Van Waesberghe learned about Libkind's findings and wondered how it could be applied to beer. Heineken licensed the right to use the yeast in its beer.

It took van Waesberghe two years to create the beer that today is H41, named for the latitude where the yeast was found. He used the same recipe the traditional Heineken uses, only substituting the domestic yeast for the wild one.

But it wasn't that easy. The yeast that most brewers use has already been trained to eat sugars and in turn produce alcohol and carbon dioxide. The wild strain didn't want to do that.

It did not want to produce alcohol, van Waesberghe said. Sometimes when it did, it produced other components van Waesberghe did not want. He tinkered with variables such as air, pressure and temperature until it finally produced a satisfying flavor.

The brew is already available in some European markets. It will make its American debut in October, where it will be available in New York City. Heineken plans to expand it to additional
markets next year.

Advertising yeast may be more difficult in the U.S. than in some European countries. Van Waesberghe said the lack of understanding about yeast's role in the States amazes him. In countries such as Italy, he said, people appreciate yeast and understand its integral role in bread.

"We are on a real storytelling journey. We're almost educating people again on what a natural product like beer is about," van Waesberghe said. "It's all about yeast."

Heineken also uses the strain in H71, named for the longitude where the yeast was discovered. The recipe is similar to H41, but it uses more hops. It is available in France.

This could be only the beginning.

Different strains of yeast have different DNA but still fall within the same species. (This is like humans. We all have different DNA but are still considered homo sapiens. Yeast works the same way.)

Since the saccharomyces eubayanus species was discovered in Patagonia, there are now hundreds of diverse strains from Patagonia and a handful of rare strains from North America, Asia and New Zealand, according to Chris Todd Hittinger, a professor at the University of Wisconsin-Madison who ran the gene sequencing for Libkind.

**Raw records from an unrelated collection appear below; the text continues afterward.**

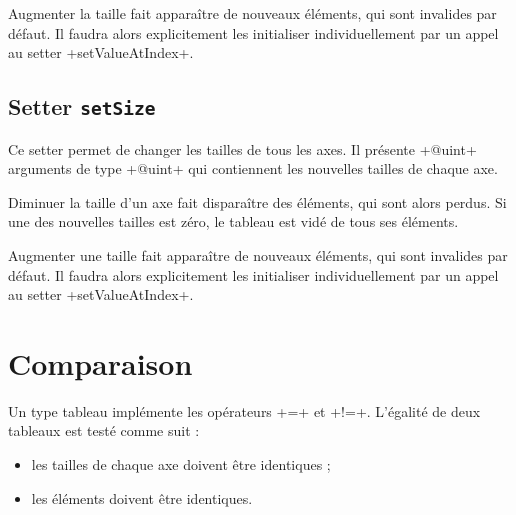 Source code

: Augmenter la taille fait apparaître de nouveaux éléments, qui sont invalides par défaut. Il faudra alors explicitement les initialiser individuellement par un appel au setter \ggs+setValueAtIndex+.




\subsection{Setter \texttt{setSize}}

Ce setter permet de changer les tailles de tous les axes. Il présente \ggs+@uint+ arguments de type \ggs+@uint+ qui contiennent les nouvelles tailles de chaque axe.

Diminuer la taille d'un axe fait disparaître des éléments, qui sont alors perdus. Si une des nouvelles tailles est zéro, le tableau est vidé de tous ses éléments.

Augmenter une taille fait apparaître de nouveaux éléments, qui sont invalides par défaut. Il faudra alors explicitement les initialiser individuellement par un appel au setter \ggs+setValueAtIndex+.


\section{Comparaison}

Un type tableau implémente les opérateurs \ggs+=+ et \ggs+!=+. L'égalité de deux tableaux est testé comme suit :
\begin{itemize}
  \item les tailles de chaque axe doivent être identiques ;
  \item les éléments doivent être identiques.
\end {itemize}
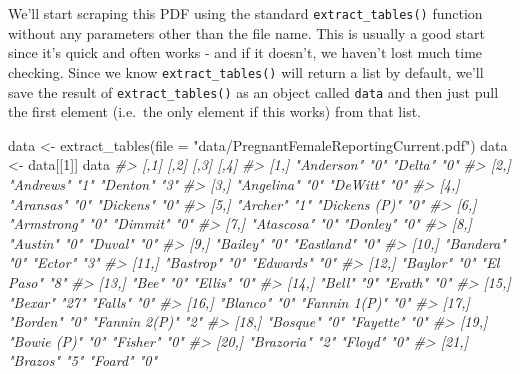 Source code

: \documentclass[
  12pt,
  openany]{book}
\newenvironment{Shaded}{\begin{snugshade}}{\end{snugshade}}
\newcommand{\AttributeTok}[1]{\textcolor[rgb]{0.61,0.61,0.61}{#1}}
\newcommand{\CommentTok}[1]{\textcolor[rgb]{0.37,0.37,0.37}{\textit{#1}}}
\newcommand{\DecValTok}[1]{\textcolor[rgb]{0.06,0.06,0.06}{#1}}
\newcommand{\FunctionTok}[1]{\textcolor[rgb]{0,0,0}{#1}}
\newcommand{\NormalTok}[1]{#1}
\newcommand{\OtherTok}[1]{\textcolor[rgb]{0.37,0.37,0.37}{#1}}
\newcommand{\StringTok}[1]{\textcolor[rgb]{0.5,0.5,0.5}{#1}}
\begin{document}
We'll start scraping this PDF using the standard \texttt{extract\_tables()} function without any parameters other than the file name. This is usually a good start since it's quick and often works - and if it doesn't, we haven't lost much time checking. Since we know \texttt{extract\_tables()} will return a list by default, we'll save the result of \texttt{extract\_tables()} as an object called \texttt{data} and then just pull the first element (i.e.~the only element if this works) from that list.

\begin{Shaded}
\begin{Highlighting}[]
\NormalTok{data }\OtherTok{\textless{}{-}} \FunctionTok{extract\_tables}\NormalTok{(}\AttributeTok{file =} \StringTok{"data/PregnantFemaleReportingCurrent.pdf"}\NormalTok{)}
\NormalTok{data }\OtherTok{\textless{}{-}}\NormalTok{ data[[}\DecValTok{1}\NormalTok{]]}
\NormalTok{data}
\CommentTok{\#\textgreater{}       [,1]            [,2] [,3]          [,4]}
\CommentTok{\#\textgreater{}  [1,] "Anderson"      "0"  "Delta"       "0" }
\CommentTok{\#\textgreater{}  [2,] "Andrews"       "1"  "Denton"      "3" }
\CommentTok{\#\textgreater{}  [3,] "Angelina"      "0"  "DeWitt"      "0" }
\CommentTok{\#\textgreater{}  [4,] "Aransas"       "0"  "Dickens"     "0" }
\CommentTok{\#\textgreater{}  [5,] "Archer"        "1"  "Dickens (P)" "0" }
\CommentTok{\#\textgreater{}  [6,] "Armstrong"     "0"  "Dimmit"      "0" }
\CommentTok{\#\textgreater{}  [7,] "Atascosa"      "0"  "Donley"      "0" }
\CommentTok{\#\textgreater{}  [8,] "Austin"        "0"  "Duval"       "0" }
\CommentTok{\#\textgreater{}  [9,] "Bailey"        "0"  "Eastland"    "0" }
\CommentTok{\#\textgreater{} [10,] "Bandera"       "0"  "Ector"       "3" }
\CommentTok{\#\textgreater{} [11,] "Bastrop"       "0"  "Edwards"     "0" }
\CommentTok{\#\textgreater{} [12,] "Baylor"        "0"  "El Paso"     "8" }
\CommentTok{\#\textgreater{} [13,] "Bee"           "0"  "Ellis"       "0" }
\CommentTok{\#\textgreater{} [14,] "Bell"          "9"  "Erath"       "0" }
\CommentTok{\#\textgreater{} [15,] "Bexar"         "27" "Falls"       "0" }
\CommentTok{\#\textgreater{} [16,] "Blanco"        "0"  "Fannin 1(P)" "0" }
\CommentTok{\#\textgreater{} [17,] "Borden"        "0"  "Fannin 2(P)" "2" }
\CommentTok{\#\textgreater{} [18,] "Bosque"        "0"  "Fayette"     "0" }
\CommentTok{\#\textgreater{} [19,] "Bowie (P)"     "0"  "Fisher"      "0" }
\CommentTok{\#\textgreater{} [20,] "Brazoria"      "2"  "Floyd"       "0" }
\CommentTok{\#\textgreater{} [21,] "Brazos"        "5"  "Foard"       "0" }

\end{Highlighting}
\end{Shaded}
\end{document}
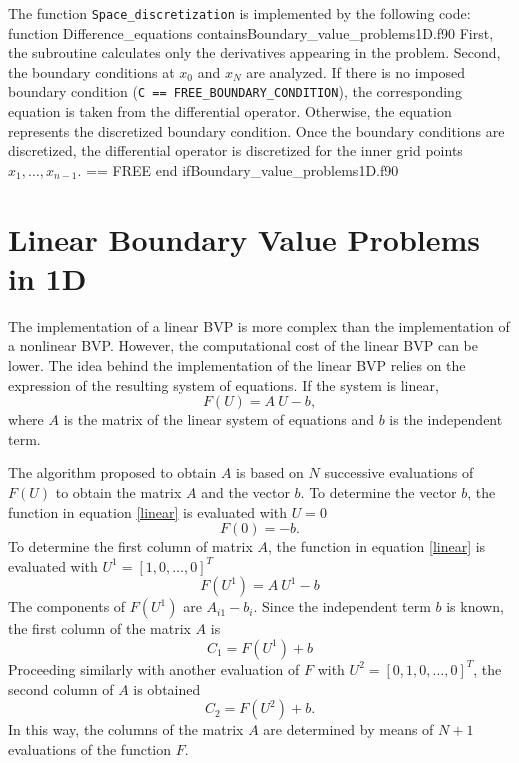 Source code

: \newpage 
The function  \verb|Space_discretization| is implemented by the following code: 
 \vspace{0.2cm} 
{function Difference_equations}
{contains}{Boundary_value_problems1D.f90}
First, the subroutine calculates only the derivatives appearing in the problem. Second, the boundary conditions at $ x_0 $ and 
$x_N $ are analyzed. If there is no imposed boundary condition (\verb|C == FREE_BOUNDARY_CONDITION|), the corresponding equation is taken 
from  the differential operator. Otherwise, the equation represents the discretized boundary condition. 
Once the boundary conditions are discretized, 
the differential operator is discretized for the inner grid  
points $ x_1, \ldots, x_{n-1}. $
\vspace{0.2cm} 
{== FREE}
{end if}{Boundary_value_problems1D.f90}

 
 \newpage        
 \section{Linear Boundary Value Problems in 1D}
 The implementation of a linear BVP is more complex than the implementation of a nonlinear BVP. However, the  computational cost of the
 linear BVP can be lower. 
 The idea behind the implementation of the linear BVP relies on the expression of the resulting system of equations. If the system is linear, 
 \begin{equation} 
        F(U) = A \ U - b, 
        \label{linear} 
 \end{equation} 
 where $ A $ is the matrix of the linear system of equations and $ b $ is the independent term. 
 
 
 The algorithm proposed to obtain  $ A $ is based on $ N$ successive evaluations of $ F(U) $ to obtain the matrix $ A $ and the vector $b $.
 To determine the vector $ b $, the function in equation \ref{linear} is evaluated with $ U= 0$  
 $$
   F(0) = - b.
 $$  
 To determine the first column of matrix $ A $, the function in equation \ref{linear} is evaluated with $ U^1 = [1, 0, \ldots, 0]^T $
 $$
    F(U^1) = A \ U^1 - b 
 $$  
 The components of $ F(U^1) $ are $ A_{i1} - b_i$. Since the independent term $ b $ is known, the first column of the matrix $ A $ is 
 $$
  C_1 = F(U^1) + b  
 $$
  Proceeding similarly with another evaluation of $ F $ with $ U^2 = [0, 1, 0, \ldots, 0]^T $, the second column of $ A $ is obtained
  $$
   C_2 = F(U^2) + b.  
  $$ 
 In this way, the columns of the matrix $ A $ are determined by means of  $ N+1$ evaluations of the  function $F $. 
 
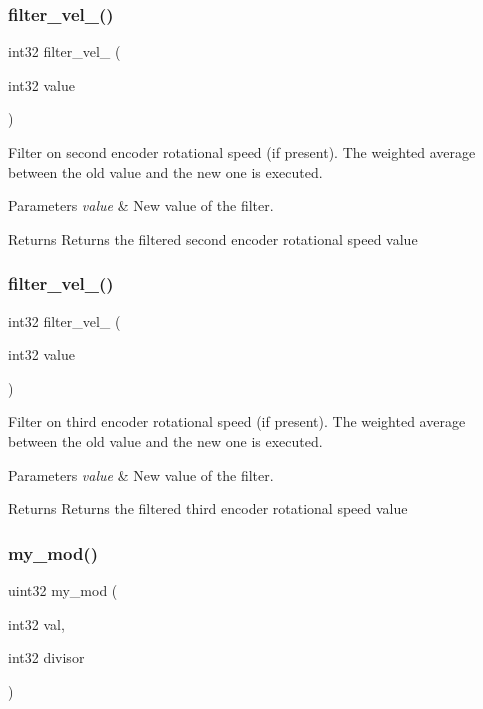 \subsubsection{filter\+\_\+vel\+\_()}
{\footnotesize\ttfamily int32 filter\+\_\+vel\+\_ (\begin{DoxyParamCaption}\item[{int32}]{value }\end{DoxyParamCaption})}

Filter on second encoder rotational speed (if present). The weighted average between the old value and the new one is executed.


\begin{DoxyParams}{Parameters}
{\em value} & New value of the filter.\\
\hline
\end{DoxyParams}
\begin{DoxyReturn}{Returns}
Returns the filtered second encoder rotational speed value 
\end{DoxyReturn}
\mbox{\label{utils_8h_a70430ee90ed28e4c9fca0c4ca3d6583e}} 
\subsubsection{filter\+\_\+vel\+\_()}
{\footnotesize\ttfamily int32 filter\+\_\+vel\+\_ (\begin{DoxyParamCaption}\item[{int32}]{value }\end{DoxyParamCaption})}

Filter on third encoder rotational speed (if present). The weighted average between the old value and the new one is executed.


\begin{DoxyParams}{Parameters}
{\em value} & New value of the filter.\\
\hline
\end{DoxyParams}
\begin{DoxyReturn}{Returns}
Returns the filtered third encoder rotational speed value 
\end{DoxyReturn}
\mbox{\label{utils_8h_a01d3bb6c1fd469a6c530fb296e4fe0fe}} 
\subsubsection{my\+\_\+mod()}
{\footnotesize\ttfamily uint32 my\+\_\+mod (\begin{DoxyParamCaption}\item[{int32}]{val,  }\item[{int32}]{divisor }\end{DoxyParamCaption})}


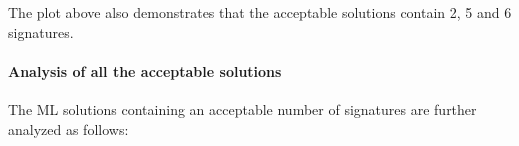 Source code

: \documentclass[11pt]{article}
\begin{document}
    \begin{Verbatim}[commandchars=\\\{\}]

    \end{Verbatim}

    The plot above also demonstrates that the acceptable solutions contain
2, 5 and 6 signatures.

\hypertarget{analysis-of-all-the-acceptable-solutions}{%
\paragraph{Analysis of all the acceptable
solutions}\label{analysis-of-all-the-acceptable-solutions}}

The ML solutions containing an acceptable number of signatures are
further analyzed as follows:
\end{document}
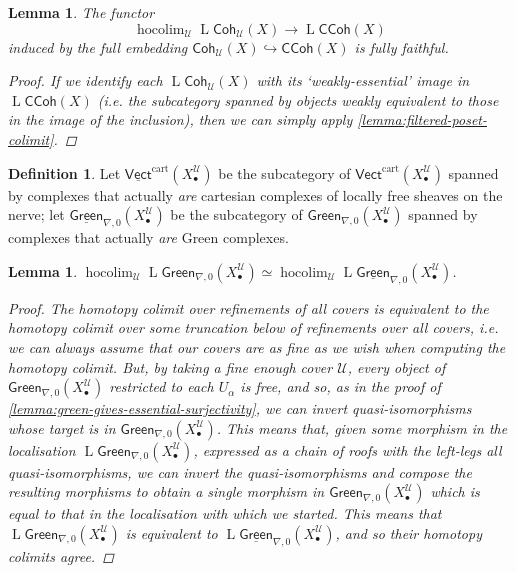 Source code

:\documentclass[11pt,fleqn]{article}
\theoremstyle{plain}
\newtheorem{lemma}[theorem]{Lemma}
\theoremstyle{definition}
\newtheorem{definition}[theorem]{Definition}
\theoremstyle{remark}
\numberwithin{equation}{theorem}
\newcommand{\cover}{\mathcal{U}}
\newcommand{\gcohUX}{\mathsf{Coh}_{\cover}(X)}
\newcommand{\gccohX}{\mathsf{CCoh}(X)}
\newcommand{\cartvectX}{\mathsf{Vect}^\mathrm{cart}(X_\bullet^\cover)}
\newcommand{\greenzeroX}{\mathsf{Green}_{\nabla,0}(X_\bullet^\cover)}
\newcommand{\scartvectX}{\underline{\mathsf{Vect}}^\mathrm{cart}(X_\bullet^\cover)}
\newcommand{\sgreenzeroX}{\underline{\mathsf{Green}}_{\nabla,0}(X_\bullet^\cover)}
\DeclareMathOperator{\LL}{L}
\DeclareMathOperator{\hocolim}{hocolim}
\begin{document}
        \begin{lemma}\label{lemma:gcohUX-to-gccohX-fully-faithful}
            The functor
            \[
                \hocolim_\cover\LL{\gcohUX}\to\LL{\gccohX}
            \]
            induced by the full embedding $\gcohUX\hookrightarrow\gccohX$ is fully faithful.

            \begin{proof}
                If we identify each $\LL{\gcohUX}$ with its `weakly-essential' image in $\LL{\gccohX}$ (i.e. the subcategory spanned by objects \emph{weakly equivalent} to those in the image of the inclusion), then we can simply apply \cref{lemma:filtered-poset-colimit}.
            \end{proof}
        \end{lemma}

        \begin{definition}
            Let $\scartvectX$ be the subcategory of $\cartvectX$ spanned by complexes that actually \emph{are} cartesian complexes of locally free sheaves on the nerve; let $\sgreenzeroX$ be the subcategory of $\greenzeroX$ spanned by complexes that actually \emph{are} Green complexes.
        \end{definition}

        \begin{lemma}\label{lemma:can-sort-of-strictify-vect-and-green}
            $\hocolim_\cover\LL{\greenzeroX} \simeq \hocolim_\cover\LL{\sgreenzeroX}$.
            
            \begin{proof}
                The homotopy colimit over refinements of all covers is equivalent to the homotopy colimit over some truncation below of refinements over all covers, i.e. we can always assume that our covers are as fine as we wish when computing the homotopy colimit.
                But, by taking a fine enough cover $\cover$, every object of $\greenzeroX$ restricted to each $U_\alpha$ is free, and so, as in the proof of \cref{lemma:green-gives-essential-surjectivity}, we can invert quasi-isomorphisms whose target is in $\greenzeroX$.
                This means that, given some morphism in the localisation $\LL{\greenzeroX}$, expressed as a chain of roofs with the left-legs all quasi-isomorphisms, we can invert the quasi-isomorphisms and compose the resulting morphisms to obtain a single morphism in $\greenzeroX$ which is equal to that in the localisation with which we started.
                This means that $\LL{\greenzeroX}$ is equivalent to $\LL{\sgreenzeroX}$, and so their homotopy colimits agree.
            \end{proof}
        \end{lemma}
\end{document}
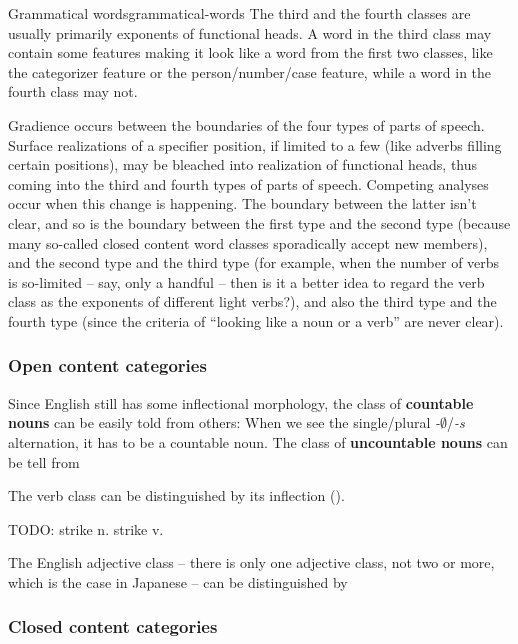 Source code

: \documentclass[UTF8, a4paper, oneside, scheme=plain]{ctexrep}
\newcommand*{\concept}[1]{\textbf{#1}}
\newcommand{\corpus}[1]{\emph{#1}}
\newcommand{\emptymorpheme}{$\emptyset$}
\begin{document}
\begin{theorybox}{Grammatical words}{grammatical-words}
    The third and the fourth classes are usually primarily exponents of functional heads.
    A word in the third class may contain some features making it look like a word from the first two classes,
    like the categorizer feature or the person/number/case feature,
    while a word in the fourth class may not.

    Gradience occurs between the boundaries of the four types of parts of speech.
    Surface realizations of a specifier position,
    if limited to a few (like adverbs filling certain positions),
    may be bleached into realization of functional heads,
    thus coming into the third and fourth types of parts of speech.
    Competing analyses occur when this change is happening.
    The boundary between the latter isn't clear,
    and so is the boundary between the first type and the second type
    (because many so-called closed content word classes 
    sporadically accept new members),
    and the second type and the third type
    (for example, when the number of verbs is so-limited -- say, only a handful -- 
    then is it a better idea to regard the verb class as the exponents of different light verbs?),
    and also the third type and the fourth type
    (since the criteria of ``looking like a noun or a verb'' are never clear).
\end{theorybox}

\subsubsection{Open content categories}

Since English still has some inflectional morphology,
the class of \concept{countable nouns} can be easily told from others:
When we see the single/plural \corpus{-\emptymorpheme}/\corpus{-s} alternation, it has to be a countable noun.
The class of \concept{uncountable nouns} can be tell from 

The verb class can be distinguished by its inflection (). 

TODO: strike n. strike v.

The English adjective class -- there is only one adjective class, not two or more,
which is the case in Japanese -- 
can be distinguished by 

\subsubsection{Closed content categories}
\end{document}
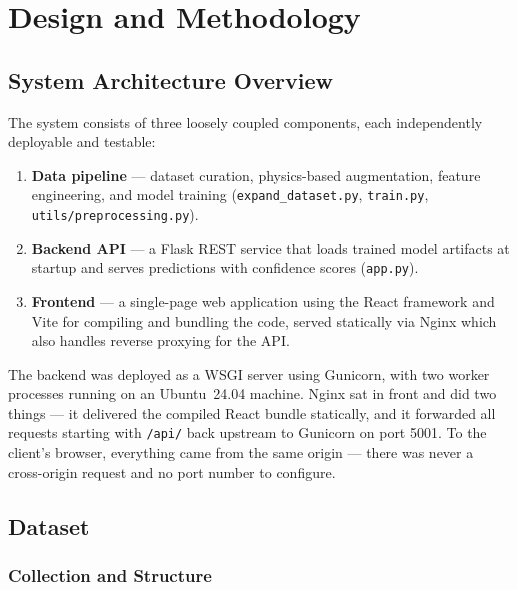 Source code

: \chapter{Design and Methodology}\label{ch:B}

\section{System Architecture Overview}

The system consists of three loosely coupled components, each independently
deployable and testable:

\begin{enumerate}
  \item \textbf{Data pipeline} --- dataset curation, physics-based augmentation,
        feature engineering, and model training
        (\texttt{expand\_dataset.py}, \texttt{train.py},
        \texttt{utils/preprocessing.py}).

  \item \textbf{Backend API} --- a Flask REST service that loads trained model
        artifacts at startup and serves predictions with confidence scores
        (\texttt{app.py}).

  \item \textbf{Frontend} --- a single-page web application using the React
        framework and Vite for compiling and bundling the code, served
        statically via Nginx which also handles reverse proxying for the API.
\end{enumerate}

The backend was deployed as a WSGI server using Gunicorn, with two worker
processes running on an Ubuntu~24.04 machine.
Nginx sat in front and did two things --- it delivered the compiled React
bundle statically, and it forwarded all requests starting with \texttt{/api/}
back upstream to Gunicorn on port 5001.
To the client's browser, everything came from the same origin --- there was
never a cross-origin request and no port number to configure.

\section{Dataset}

\subsection{Collection and Structure}

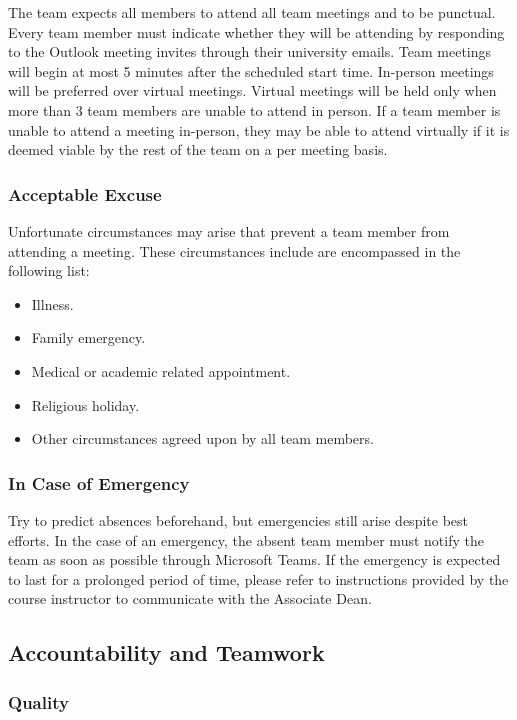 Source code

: \documentclass{article}
\begin{document}
The team expects all members to attend all team meetings and to be punctual. Every team member must indicate whether they will be attending 
by responding to the Outlook meeting invites through their university emails. Team meetings 
will begin at most 5 minutes after the scheduled start time. In-person meetings will be preferred over virtual meetings.
Virtual meetings will be held only when more than 3 team members are unable to attend in person. If a team member is unable to 
attend a meeting in-person, they may be able to attend virtually if it is deemed viable by the rest of the team on a per meeting basis.

\subsubsection*{Acceptable Excuse}

Unfortunate circumstances may arise that prevent a team member from attending a meeting.
These circumstances include are encompassed in the following list:
\begin{itemize}
  \item Illness.
  \item Family emergency.
  \item Medical or academic related appointment.
  \item Religious holiday.
  \item Other circumstances agreed upon by all team members.
\end{itemize}

\subsubsection*{In Case of Emergency}

Try to predict absences beforehand, but emergencies still arise despite best efforts.
In the case of an emergency, the absent team member must notify the team as soon as possible through Microsoft Teams.
If the emergency is expected to last for a prolonged period of time, please refer to instructions provided by the course instructor 
to communicate with the Associate Dean.

\subsection*{Accountability and Teamwork}

\subsubsection*{Quality} 
\end{document}
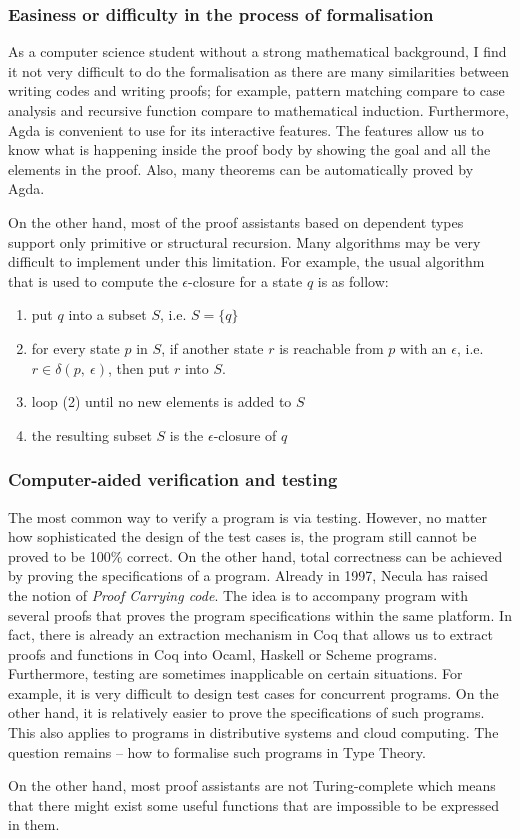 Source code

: \subsubsection{Easiness or difficulty in the process of formalisation}
\par As a computer science student without a strong mathematical
background, I find it not very difficult to do the
formalisation as there are many similarities between writing codes and writing
proofs; for example, pattern matching compare to case analysis and
recursive function compare to mathematical induction. Furthermore, Agda is convenient
to use for its interactive features. The features allow us to know
what is happening inside the proof body by showing the goal and all the
elements in the proof. Also, many theorems can be automatically proved
by Agda. 
\par On the other hand, most of the
proof assistants based on dependent types support only primitive or
structural recursion. Many algorithms may be very difficult to
implement under this limitation. For example, the usual algorithm that
is used to compute the \(\epsilon\)-closure for a state \(q\) is as follow:
\begin{enumerate}[nolistsep]
  \item put \(q\) into a subset \(S\), i.e. \(S = \{q\}\)
  \item for every state \(p\) in \(S\), if another state \(r\) is
    reachable from \(p\) with an \(\epsilon\), i.e. \(r \in
        \delta (p,\ \epsilon)\), then put \(r\) into \(S\). 
  \item loop (2) until no new elements is added to \(S\)
  \item the resulting subset \(S\) is the $\epsilon$-closure of \(q\)
\end{enumerate}

\par 


\subsubsection{Computer-aided verification and testing}
\par The most common way to verify a program is via testing. However,
no matter how sophisticated the design of the test cases is, the
program still cannot be proved to be 100\% correct. On the other
hand, total correctness can be achieved by proving the specifications
of a program. Already in 1997, Necula \cite{necula1997} has raised the
notion of \textit{Proof Carrying code}. The idea is to accompany
program with several proofs that proves the program specifications
within the same platform. In fact, there is already an
extraction mechanism \cite{letouzey2008} in Coq that allows us to
extract proofs and functions in Coq into Ocaml, Haskell or Scheme
programs. Furthermore, testing are sometimes inapplicable on certain
situations. For example, it is very difficult to design test cases for
concurrent programs. On the other hand, it is relatively easier to prove the
specifications of such programs. This also applies to programs in
distributive systems and cloud computing. The question remains -- how
to formalise such programs in Type Theory. 

\par On the other hand, most proof assistants are not Turing-complete
which means that there might exist some useful functions that are
impossible to be expressed in them.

"That's one of the exciting things that we've learned: The current brewing strains used industrially have a narrow swath of the genetic swatch of what's found in nature, so there's a lot more genetic variation out there in the wild," Hittinger said.

For van Waesberghe, the variety means more opportunities to create new beers. H41 is the first of Heineken's "Wild Lagers" series, and the company said more are in the works.

"For me as a brewer, this is paradise," he said. "We can just start making all new beers and styles, and I will for as long as they let me."